If employees express a desire for it, Twitchell says, the company will look into arranging for its insurance provider to offer vaccinations on site, as Metro Group has done in the past with flu vaccines. However, as of February, the opportunity for employees to access vaccines in Utah was still very limited.

Employment litigation attorney Katie Lipp, owner of the Lipp Law Firm in Fairfax, Va., says that while employers can legally mandate the COVID-19 vaccine, they must demonstrate the vaccine is job-related. They should also familiarize themselves with the Americans with Disabilities Act (ADA) and Title VII of the Civil Rights Act, through which employees can request an exemption on health and religious grounds, respectively, from an employer vaccination mandate. The ADA also protects employees’ privacy with respect to their health information.

“The reality is most employers aren’t mandating the vaccine right now, nor would I recommend a mandate, because I think it would put the employer in a difficult logistical situation,” Lipp says. The difficulty arises when employees without clear religious or health exemptions refuse to take the vaccine. “Are you going to fire them? It puts the employer in a difficult spot,” she says.

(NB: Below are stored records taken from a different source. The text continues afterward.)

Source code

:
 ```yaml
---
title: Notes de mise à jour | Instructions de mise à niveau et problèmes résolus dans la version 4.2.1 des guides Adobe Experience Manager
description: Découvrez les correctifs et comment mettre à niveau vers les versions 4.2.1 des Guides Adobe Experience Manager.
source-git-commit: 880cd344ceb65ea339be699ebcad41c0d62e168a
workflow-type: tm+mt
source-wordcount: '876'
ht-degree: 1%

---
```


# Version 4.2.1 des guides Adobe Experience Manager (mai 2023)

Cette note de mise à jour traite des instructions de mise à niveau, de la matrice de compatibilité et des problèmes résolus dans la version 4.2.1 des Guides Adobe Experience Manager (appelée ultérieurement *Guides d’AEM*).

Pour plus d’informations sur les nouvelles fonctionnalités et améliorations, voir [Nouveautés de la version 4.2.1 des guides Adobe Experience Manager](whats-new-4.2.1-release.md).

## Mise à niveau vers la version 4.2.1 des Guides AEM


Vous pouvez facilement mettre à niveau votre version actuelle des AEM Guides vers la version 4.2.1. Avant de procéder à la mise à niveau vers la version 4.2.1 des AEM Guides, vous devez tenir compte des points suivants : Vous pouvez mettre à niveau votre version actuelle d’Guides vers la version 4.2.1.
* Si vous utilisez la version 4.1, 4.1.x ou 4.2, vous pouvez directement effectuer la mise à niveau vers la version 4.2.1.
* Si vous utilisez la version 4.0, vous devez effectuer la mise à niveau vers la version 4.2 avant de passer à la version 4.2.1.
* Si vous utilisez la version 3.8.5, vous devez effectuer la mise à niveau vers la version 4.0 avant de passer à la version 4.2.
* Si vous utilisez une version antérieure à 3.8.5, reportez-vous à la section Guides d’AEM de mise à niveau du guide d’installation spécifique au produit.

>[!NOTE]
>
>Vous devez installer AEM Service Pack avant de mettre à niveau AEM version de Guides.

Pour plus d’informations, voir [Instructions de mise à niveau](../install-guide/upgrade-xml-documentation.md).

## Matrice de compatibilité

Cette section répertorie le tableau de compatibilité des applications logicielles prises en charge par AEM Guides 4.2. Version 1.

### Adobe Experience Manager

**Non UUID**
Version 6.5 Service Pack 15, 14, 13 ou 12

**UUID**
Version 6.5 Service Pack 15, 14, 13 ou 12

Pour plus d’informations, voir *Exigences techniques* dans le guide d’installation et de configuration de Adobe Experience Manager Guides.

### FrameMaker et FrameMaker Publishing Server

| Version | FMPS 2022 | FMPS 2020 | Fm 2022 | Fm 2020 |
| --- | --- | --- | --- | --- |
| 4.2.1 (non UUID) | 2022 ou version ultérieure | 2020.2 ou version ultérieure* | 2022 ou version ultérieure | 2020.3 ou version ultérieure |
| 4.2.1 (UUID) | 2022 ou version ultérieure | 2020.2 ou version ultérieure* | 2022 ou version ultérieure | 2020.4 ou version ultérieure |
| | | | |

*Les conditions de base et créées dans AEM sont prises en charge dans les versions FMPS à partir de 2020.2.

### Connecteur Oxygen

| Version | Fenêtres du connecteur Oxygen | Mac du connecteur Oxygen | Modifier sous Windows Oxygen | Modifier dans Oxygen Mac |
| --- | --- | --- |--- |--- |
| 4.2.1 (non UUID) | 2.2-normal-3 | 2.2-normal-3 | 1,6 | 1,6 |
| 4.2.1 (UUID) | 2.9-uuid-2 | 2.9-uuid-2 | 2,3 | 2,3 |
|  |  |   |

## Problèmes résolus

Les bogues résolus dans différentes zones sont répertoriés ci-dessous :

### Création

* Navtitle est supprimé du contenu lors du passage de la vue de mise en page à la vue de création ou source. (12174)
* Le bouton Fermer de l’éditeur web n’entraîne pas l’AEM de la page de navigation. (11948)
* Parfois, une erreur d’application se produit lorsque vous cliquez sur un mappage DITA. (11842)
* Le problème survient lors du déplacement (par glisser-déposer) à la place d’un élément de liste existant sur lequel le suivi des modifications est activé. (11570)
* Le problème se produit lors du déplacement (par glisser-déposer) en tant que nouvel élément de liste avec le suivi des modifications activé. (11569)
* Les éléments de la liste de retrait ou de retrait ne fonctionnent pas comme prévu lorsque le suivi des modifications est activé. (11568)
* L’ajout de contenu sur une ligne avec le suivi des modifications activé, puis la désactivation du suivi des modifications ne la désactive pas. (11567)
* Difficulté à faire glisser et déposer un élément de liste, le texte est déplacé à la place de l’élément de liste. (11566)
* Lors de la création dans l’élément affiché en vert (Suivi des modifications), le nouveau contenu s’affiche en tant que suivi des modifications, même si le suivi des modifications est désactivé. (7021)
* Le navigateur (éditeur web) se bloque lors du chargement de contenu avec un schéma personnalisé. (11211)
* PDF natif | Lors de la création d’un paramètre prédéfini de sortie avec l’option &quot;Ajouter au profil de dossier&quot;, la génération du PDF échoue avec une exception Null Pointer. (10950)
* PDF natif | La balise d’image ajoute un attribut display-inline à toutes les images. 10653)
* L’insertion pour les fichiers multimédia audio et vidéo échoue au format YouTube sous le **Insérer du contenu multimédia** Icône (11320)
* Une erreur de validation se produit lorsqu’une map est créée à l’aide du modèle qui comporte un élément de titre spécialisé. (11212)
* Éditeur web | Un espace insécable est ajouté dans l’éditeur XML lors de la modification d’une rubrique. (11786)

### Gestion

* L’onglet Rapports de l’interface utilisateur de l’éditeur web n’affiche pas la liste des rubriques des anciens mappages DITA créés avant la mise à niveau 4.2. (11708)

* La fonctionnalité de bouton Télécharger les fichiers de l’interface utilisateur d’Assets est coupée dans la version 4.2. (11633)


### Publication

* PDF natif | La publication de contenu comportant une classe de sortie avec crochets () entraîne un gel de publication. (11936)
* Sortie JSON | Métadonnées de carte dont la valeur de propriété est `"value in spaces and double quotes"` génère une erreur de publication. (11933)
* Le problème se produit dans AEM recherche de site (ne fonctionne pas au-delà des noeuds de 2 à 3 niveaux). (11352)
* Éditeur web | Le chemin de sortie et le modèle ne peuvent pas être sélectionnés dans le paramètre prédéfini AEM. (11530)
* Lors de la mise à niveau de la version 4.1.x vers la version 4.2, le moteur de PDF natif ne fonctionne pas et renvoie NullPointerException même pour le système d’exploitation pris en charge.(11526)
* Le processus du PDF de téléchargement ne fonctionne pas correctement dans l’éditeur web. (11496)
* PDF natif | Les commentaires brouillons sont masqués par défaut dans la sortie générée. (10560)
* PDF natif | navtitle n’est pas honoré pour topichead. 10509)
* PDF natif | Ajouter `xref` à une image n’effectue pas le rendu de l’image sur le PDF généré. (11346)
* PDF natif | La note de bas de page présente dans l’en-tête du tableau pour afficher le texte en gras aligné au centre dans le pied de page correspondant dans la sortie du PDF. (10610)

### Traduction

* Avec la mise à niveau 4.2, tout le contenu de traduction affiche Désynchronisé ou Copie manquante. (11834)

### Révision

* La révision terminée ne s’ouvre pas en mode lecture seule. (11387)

Employers also put employees who require exemptions in the position of needing to provide documentation. For religious or health exemptions, the employee should be required to submit a request for religious or health accommodation, based on the employee’s situation. The health exemption based on the ADA should request documentation from the employee’s physician, and the religious exemption based on Title VII can be a self-certification from the employee.

To avoid the complications a mandate could cause, Lipp recommends employers who want to promote vaccination should openly support the vaccine and “make sure that support is converted into actions,” like allowing employees time off to get the vaccine or bringing an outside firm on site to provide vaccinations during company time (although Lipp acknowledges many logistical hurdles still exist for the latter option).

Employers should also be mindful that the COVID-19 vaccine has not been fully approved by the U.S. Food and Drug Administration. The vaccine does have emergency approval from the FDA, but employers that mandate the vaccine right now, before full FDA approval, are taking on unnecessary risk, according to Lipp.

“I think the biggest hurdle to getting folks vaccinated is just trust in the vaccine itself,” Lipp says. “If your employer says, ‘Hey, we support you getting the vaccine. We think it’s a good step to keeping everyone safe, including employees and customers.’ … It goes a long way.”